Kamienie wyciągnięte na ścieżkę są tak samo jasne, ale dzięki murkom wiem, że nabiorą subtelniejszej barwy
Myślę jeszcze o ułożeniu.. Z dużymi plastrami nie miałabym problemu..z małymi gorzej. Może faktycznie ułożę ciasno piątkami
Najchętniej kupiłabym duże plastry
Na pewno nie chce ułożyc takiej prostej ścieżki po łuku, ani też po środku trawnika, bo głupio to wygląda. Przytuli się do prawej strony, tak zresztą układałam, bardziej w prawo. Muszę jednak najpierw zrobić ostatecznie linię rabat i wrócić do układania próbnych puzzli w trawie i muszę odnaleźć to zdjęcie, które dla mnie przerobiłaś, ale mniej więcej wiem, jak chciałabym to zrobić, w oparciu o to, co wtedy tak fajnie mi pokazałaś
Ścieżka nie będzie prowadzić donikąd.. będzie się kończyła przy tarasie, tylko tarasu jeszcze nie ma
Ewuś, nie załamuj mnie ekobordami.. Sugestią o kancikach mocno mnie rozbawiłaś..
Dziewczyno,
ja za leniwa na to jestem
Co złego jest w ekobordach..? Widać je będzie spod trawy
Ta opcja wydaje mi się o tyle lepsza, że..

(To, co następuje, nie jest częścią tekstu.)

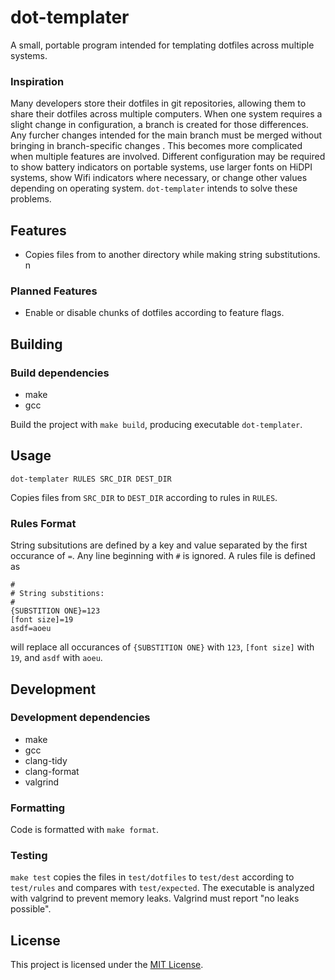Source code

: # dot-templater
A small, portable program intended for templating dotfiles across multiple systems.

### Inspiration
Many developers store their dotfiles in git repositories, allowing them to share their dotfiles across multiple computers. When one system requires a slight change in configuration, a branch is created for those differences. Any furcher changes intended for the main branch must be merged without bringing in branch-specific changes . This becomes more complicated when multiple features are involved. Different configuration may be required to show battery indicators on portable systems, use larger fonts on HiDPI systems, show Wifi indicators where necessary, or change other values depending on operating system. `dot-templater` intends to solve these problems.

## Features
* Copies files from to another directory while making string substitutions.
n
### Planned Features
* Enable or disable chunks of dotfiles according to feature flags. 

## Building

### Build dependencies
* make
* gcc

Build the project with `make build`, producing executable `dot-templater`. 

## Usage

```
dot-templater RULES SRC_DIR DEST_DIR
```

Copies files from `SRC_DIR` to `DEST_DIR` according to rules in `RULES`.

### Rules Format
String subsitutions are defined by a key and value separated by the first occurance of `=`. Any line beginning with `#` is ignored. A rules file is defined as
```
#
# String substitions:
#
{SUBSTITION ONE}=123
[font size]=19
asdf=aoeu
```
will replace all occurances of `{SUBSTITION ONE}` with `123`, `[font size]` with `19`, and `asdf` with `aoeu`.

## Development

### Development dependencies
* make
* gcc
* clang-tidy
* clang-format
* valgrind

### Formatting
Code is formatted with `make format`.

### Testing

`make test` copies the files in `test/dotfiles` to `test/dest` according to `test/rules` and compares with `test/expected`. The executable is analyzed with valgrind to prevent memory leaks. Valgrind must report "no leaks possible".

## License

This project is licensed under the [MIT License](LICENSE).
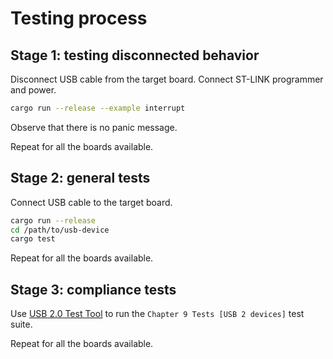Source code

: # Testing process

## Stage 1: testing disconnected behavior

Disconnect USB cable from the target board. Connect ST-LINK programmer and power.
```bash
cargo run --release --example interrupt
```
Observe that there is no panic message.

Repeat for all the boards available.

## Stage 2: general tests

Connect USB cable to the target board.
 
```bash
cargo run --release
cd /path/to/usb-device
cargo test
```

Repeat for all the boards available.

## Stage 3: compliance tests
 
Use [USB 2.0 Test Tool](https://www.usb.org/usb2tools) to run the `Chapter 9 Tests [USB 2 devices]` test suite. 

Repeat for all the boards available.
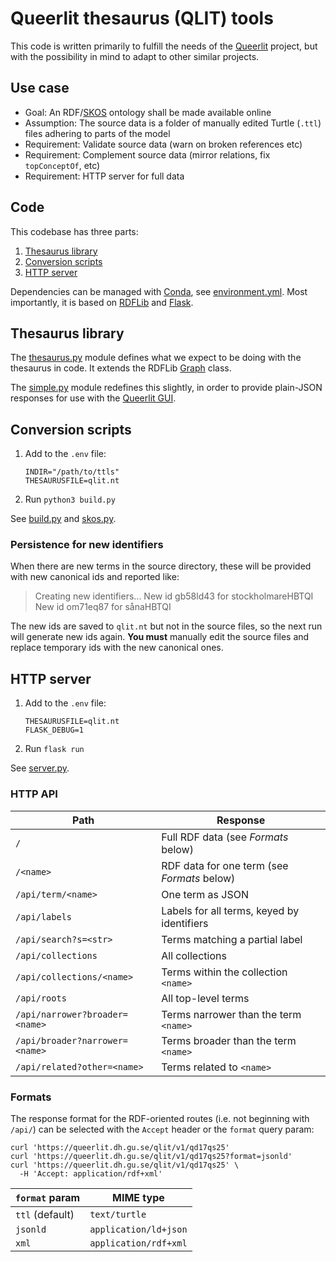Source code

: # Queerlit thesaurus (QLIT) tools

This code is written primarily to fulfill the needs of the [Queerlit](https://queerlit.dh.gu.se/) project, but with the possibility in mind to adapt to other similar projects.

## Use case

- Goal: An RDF/[SKOS](https://www.w3.org/2004/02/skos/) ontology shall be made available online
- Assumption: The source data is a folder of manually edited Turtle (`.ttl`) files adhering to parts of the model
- Requirement: Validate source data (warn on broken references etc)
- Requirement: Complement source data (mirror relations, fix `topConceptOf`, etc)
- Requirement: HTTP server for full data

## Code

This codebase has three parts:

1. [Thesaurus library](#thesaurus-library)
2. [Conversion scripts](#conversion-scripts)
3. [HTTP server](#http-server)

Dependencies can be managed with [Conda](https://docs.conda.io/en/latest/), see [environment.yml](./environment.yml). Most importantly, it is based on [RDFLib](https://rdflib.readthedocs.io/en/stable/) and [Flask](https://flask.palletsprojects.com/en/2.1.x/).

## Thesaurus library

The [thesaurus.py](qlit/thesaurus.py) module defines what we expect to be doing with the thesaurus in code. It extends the RDFLib [Graph](https://rdflib.readthedocs.io/en/stable/apidocs/rdflib.html#rdflib.graph.Graph) class.

The [simple.py](qlit/simple.py) module redefines this slightly, in order to provide plain-JSON responses for use with the [Queerlit GUI](https://github.com/CDH-DevTeam/queerlit-gui).

## Conversion scripts

1. Add to the `.env` file:
   ```
   INDIR="/path/to/ttls"
   THESAURUSFILE=qlit.nt
   ```
2. Run `python3 build.py`

See [build.py](build.py) and [skos.py](qlit/skos.py).

### Persistence for new identifiers

When there are new terms in the source directory, these will be provided with new canonical ids and reported like:

> Creating new identifiers...
> New id gb58ld43 for stockholmareHBTQI
> New id om71eq87 for sånaHBTQI

The new ids are saved to `qlit.nt` but not in the source files, so the next run will generate new ids again. **You must** manually edit the source files and replace temporary ids with the new canonical ones.

## HTTP server

1. Add to the `.env` file:
   ```
   THESAURUSFILE=qlit.nt
   FLASK_DEBUG=1
   ```
2. Run `flask run`

See [server.py](qlit/server.py).

### HTTP API

| Path                           | Response                                    |
| ------------------------------ | ------------------------------------------- |
| `/`                            | Full RDF data (see _Formats_ below)         |
| `/<name>`                      | RDF data for one term (see _Formats_ below) |
| `/api/term/<name>`             | One term as JSON                            |
| `/api/labels`                  | Labels for all terms, keyed by identifiers  |
| `/api/search?s=<str>`          | Terms matching a partial label              |
| `/api/collections`             | All collections                             |
| `/api/collections/<name>`      | Terms within the collection `<name>`        |
| `/api/roots`                   | All top-level terms                         |
| `/api/narrower?broader=<name>` | Terms narrower than the term `<name>`       |
| `/api/broader?narrower=<name>` | Terms broader than the term `<name>`        |
| `/api/related?other=<name>`    | Terms related to `<name>`                   |

### Formats

The response format for the RDF-oriented routes (i.e. not beginning with `/api/`) can be selected with the `Accept` header or the `format` query param:

```
curl 'https://queerlit.dh.gu.se/qlit/v1/qd17qs25'
curl 'https://queerlit.dh.gu.se/qlit/v1/qd17qs25?format=jsonld'
curl 'https://queerlit.dh.gu.se/qlit/v1/qd17qs25' \
  -H 'Accept: application/rdf+xml'
```

| `format` param  | MIME type             |
| --------------- | --------------------- |
| `ttl` (default) | `text/turtle`         |
| `jsonld`        | `application/ld+json` |
| `xml`           | `application/rdf+xml` |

raz- kostki docelowej nie mam a wyrobienie łuków i poziomu tutaj wolałabym zostawić brukarzom.. (nie wiadomo kiedy będą robić opaskę..)
dwa- to dośc wąskie przejście, a dokładanie kostki jeszcze zwęzi pas trawy.. ekobordem "zarobię" po kilka cm z każdej strony.
Ewciu, muszę z nimi spróbować..no muszę
Jeśli bardzo się nie sprawdzą, to je usunę, jak pojawią się brukarze na zrobienie opaski..kiedyś
Ewuniu, bardzo Ci dziękuję za
nieśmiałe propozycje Bardzo sobie cenię Twoje zdanie- zawsze trafiasz celnie w punkt! DOdałaś mi trochę otuchy z tymi kamieniami..nabrałam ochoty do dalszego układania i kombinowania
Zmartwiłaś mnie ekobordami, ale po tej części postu prześlizgnęłam się wzrokiem
Ściskam CIę serdecznie i gorąco życze, aby siły, wiata i optymizm rozkwitały w serduchu wraz z wiosną!!